While the makers of the list did not reveal how they calculated the wealth of the African heads of state, that of Jonathan was pinned at $100 million. But this is only a fraction of the given sum of the President atop the list, but that president is not making the headlines as the man who runs Africa’s largest economy.
Perhaps this is because Jonathan is the President of Africa’s most populated country, and arguably the continent’s most online-active citizenry, most of which are dissatisfied with the political elite whom they perceive as “very corrupt.” Then throw in the fact that President Jonathan is famed for priding in his humble upbringing when “he had no shoes”. How he amassed such wealth, if Richest Lifestyle’s figures are to be believed, becomes the huge question given that his only known career before venturing into politics was that of an academician.

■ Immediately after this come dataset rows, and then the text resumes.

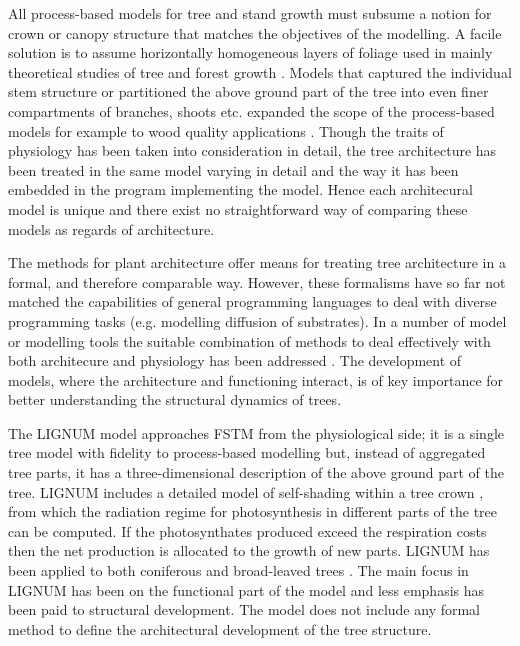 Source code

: All  process-based  models  \citep{landsberg:86}  for tree  and  stand
growth  must subsume  a  notion  for crown  or  canopy structure  that
matches  the objectives  of the  modelling.  A  facile solution  is to
assume  horizontally  homogeneous layers  of  foliage  used in  mainly
theoretical     studies     of      tree     and     forest     growth
\citep{hari:82,sievanen:93}.  Models that captured the individual stem
structure or partitioned  the above ground part of  the tree into even
finer  compartments  of  branches,  shoots  etc.  \citep{kellomaki:95,
  makela:97-1}  expanded the  scope  of the  process-based models  for
example to wood  quality applications \citep{kellomaki:99, makela:03}.
Though the traits  of physiology has been taken  into consideration in
detail,  the tree  architecture has  been  treated in  the same  model
varying in  detail and  the way  it has been  embedded in  the program
implementing the  model.  Hence each architecural model  is unique and
there  exist  no straightforward  way  of  comparing  these models  as
regards of architecture.


The methods  for plant architecture \citep{pp:90,dereffye:97,godin:99}
offer means for treating tree  architecture in a formal, and therefore
comparable way. However, these formalisms  have so far not matched the
capabilities  of general  programming languages  to deal  with diverse
programming  tasks (e.g.   modelling  diffusion of  substrates). In  a
number of model or modelling tools the suitable combination of methods
to  deal effectively  with both  architecure and  physiology  has been
addressed \citep{kurth:99,  eschenbach:00, karwowski:03, yan:04}.  The
development  of   models,  where  the   architecture  and  functioning
interact, is of key importance for better understanding the structural
dynamics of trees.

The LIGNUM model approaches FSTM  from the physiological side; it is a
single tree model  \citep{perttunen:96} with fidelity to process-based
modelling  \citep[see  e.g.][]{nikinmaa:92, sievanen:93,  makela:97-1}
but,  instead of  aggregated tree  parts, it  has  a three-dimensional
description of the  above ground part of the  tree.  LIGNUM includes a
detailed    model    of    self-shading    within   a    tree    crown
\citep{perttunen:98,  perttunen:01}, from  which the  radiation regime
for photosynthesis in different parts of the tree can be computed.  If
the photosynthates produced exceed  the respiration costs then the net
production is allocated  to the growth of new  parts.  LIGNUM has been
applied to both coniferous \citep{perttunen:96,lo:99} and broad-leaved
trees \citep{perttunen:01}.  The main focus  in LIGNUM has been on the
functional  part of  the  model and  less  emphasis has  been paid  to
structural development.  The model  does not include any formal method
to define the architectural development of the tree structure.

These indices however should ideally not still steal the headlines away from President Jose Eduardo dos Santos of Angola who according to the list is worth $20 billion, which is over 83 percent of the total sum of Africa’s ten richest heads of state. With Angola’s GDP at $129.785 billion, Dos Santos alone equals 15 percent of that in a country where 37 percent are classified as poor by the moderate estimate of Angolan Instituto Nacional de Estatística.
The President’s daughter, Isabel dos Santos is among Africa’s billionaires with a net worth of $3.8 billion. She’s currently in the top three bracket of Africa’s richest women.Aside the Angolan President, another news bigger than President Jonathan’s worth is the fact that apart from the Nigerian President and Kenya’s Uhuru Kenyatta, none of the African leaders on that list of ten have stayed in office for less than 10 years. Jonathan, 5 years in office, and Kenyatta 1 year in office, make for a combined term of 6 years which is lower than the next lowest number of years held by Mohammed VI of Morocco who ascended to the throne 15 years ago.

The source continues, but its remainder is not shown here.